I know it well! I think (don’t know for sure) that the shell “art” is quite old, and I wonder if the person/people who created it still live there. And if not, why did the new people not rip it the heck OUT? Although it’s rather magnificent in its…I don’t even know where to go from here. Can you imagine the time it took to make that? Not to mention the gathering of the shells - well, the mind boggles. Did they have the shells just lying around? Maybe the yard was the site of a prehistoric seafood garbage dump? Because it’s so hard for me to imagine anyone making that particular creative leap in the absence of the raw materials.

fear not chef, i laughed.

i believe you have the correct theory of the neighbours.

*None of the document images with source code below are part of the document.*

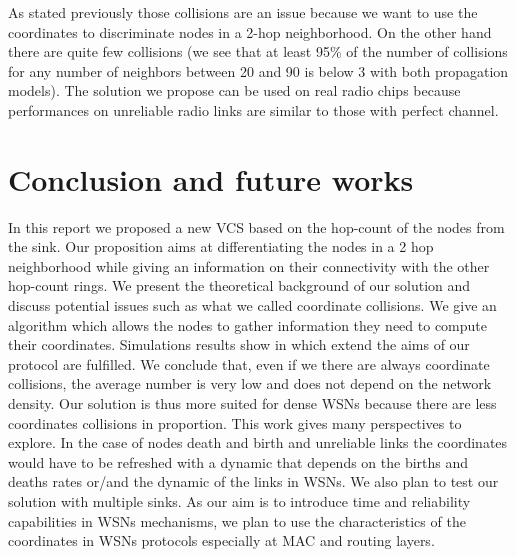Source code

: \documentclass[a4paper]{article}
\begin{document}
As stated previously those collisions are an issue because we want to use the coordinates to discriminate nodes in a 2-hop neighborhood. On the other hand there are quite few collisions (we see that at least 95\% of the number of collisions for any number of neighbors between 20 and 90 is below 3 with both propagation models). The solution we propose can be used on real radio chips because performances on unreliable radio links are similar to those with perfect channel.

\section{Conclusion and future works}
In this report we proposed a new VCS based on the hop-count of the nodes from the sink. Our proposition aims at differentiating the nodes in a 2 hop neighborhood while giving an information on their connectivity with the other hop-count rings. We present the theoretical background of our solution and discuss potential issues such as what we called coordinate collisions. We give an algorithm which allows the nodes to gather information they need to compute their coordinates. Simulations results show in which extend the aims of our protocol are fulfilled. We conclude that, even if we there are always coordinate collisions, the average number is very low and does not depend on the network density. Our solution is thus more suited for dense WSNs because there are less coordinates collisions in proportion. This work gives many perspectives to explore.
In the case of nodes death and birth and unreliable links the coordinates would have to be refreshed with a dynamic that depends on the births and deaths rates or/and the dynamic of the links in WSNs. We also plan to test our solution with multiple sinks. As our aim is to introduce time and reliability capabilities in WSNs mechanisms, we plan to use the characteristics of the coordinates in WSNs protocols especially at MAC and routing layers.




\newpage
\tableofcontents
\end{document}
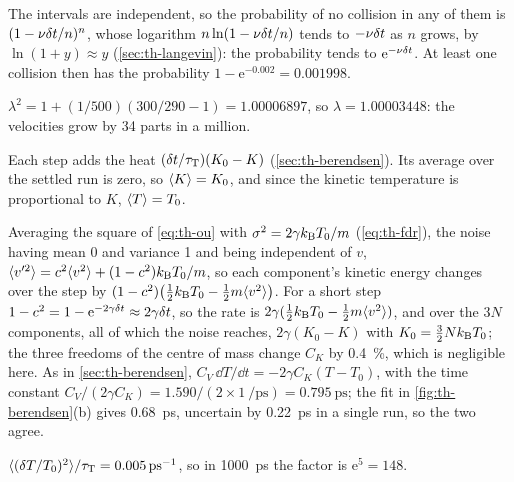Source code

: \label{sec:th-solutions}

The intervals are independent, so the
probability of no collision in any of them is $(1 - \nu\dt/n)^n$, whose
logarithm $n\ln(1 - \nu\dt/n)$ tends to $-\nu\dt$ as $n$ grows, by $\ln(1 +
y) \approx y$ (\cref{sec:th-langevin}): the probability tends to
$\mathrm{e}^{-\nu\dt}$. At least one collision then has the probability
$1 - \mathrm{e}^{-0.002} = 0.001998$.

$\lambda^2 = 1 + (1/500)(300/290 - 1) =
1.00006897$, so $\lambda = 1.00003448$: the velocities grow by 34 parts in
a million.

Each step adds the heat $(\dt/\tau_{\mathrm
T})(K_0 - K)$ (\cref{sec:th-berendsen}). Its average over the settled run
is zero, so $\ens{K} = K_0$, and since the kinetic temperature is
proportional to $K$, $\ens{T} = T_0$.

Averaging the square of \cref{eq:th-ou} with
$\sigma^2 = 2\gamma\kB T_0/m$ (\cref{eq:th-fdr}), the noise having mean 0
and variance 1 and being independent of $v$, $\ens{v'^2} = c^2\ens{v^2} + (1 -
c^2)\kB T_0/m$, so each component's kinetic energy changes over the step
by $(1 - c^2)\bigl(\frac12\kB T_0 - \frac12m\ens{v^2}\bigr)$. For a short
step $1 - c^2 = 1 - \mathrm{e}^{-2\gamma\dt} \approx 2\gamma\dt$, so the
rate is $2\gamma(\frac12\kB T_0 - \frac12m\ens{v^2})$, and over the $3N$
components, all of which the noise reaches, $2\gamma(K_0 - K)$ with $K_0 =
\frac32N\kB T_0$; the three freedoms of the centre of mass change $C_K$ by
\SI{0.4}{\percent}, which is negligible here. As in
\cref{sec:th-berendsen}, $C_V\,\dd T/\dd t = -2\gamma C_K(T - T_0)$, with
the time constant $C_V/(2\gamma C_K) = 1.590/(2\times\SI{1}{\per\pico
\second}) = \SI{0.795}{\pico\second}$; the fit in
\cref{fig:th-berendsen}(b) gives \SI{0.68}{\pico\second}, uncertain by
\SI{0.22}{\pico\second} in a single run, so the two agree.

$\ens{(\delta T/T_0)^2}/\tau_{\mathrm T} =
\SI{0.005}{\per\pico\second}$, so in \SI{1000}{\pico\second} the factor is
$\mathrm{e}^5 = 148$.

I know the area well, having lived on Ballast Point (Subase San Diego) for a number of years. Tacky-happy!

Sheesh, Shirley… I’m sorry. I was just too excited to go back and double check the originator of your brilliant idea. How embarraskin.

BTW, I’m going to be in northern California over Christmas and I’m planning to hit a few “chainsaw art” places (you know, the places that sell bears and Bigfeet and such carved out of tree trunks with chainsaws) and price a life sized Buddha for my front yard.

Jess

In Baltimore, we have 34th Street in Hampden. The entire block of rowhouses decorates…even stringing lights back and forth across the street, house to house, all the way down the block. The doors and windows and all the trim and edges of the homes are lined with white lights. They all have displays in their yards, in the windows, up on the roof, everywhere.

Okay, here’s a lawn ornament I could tolerate.

The FAOSchwartzkopf.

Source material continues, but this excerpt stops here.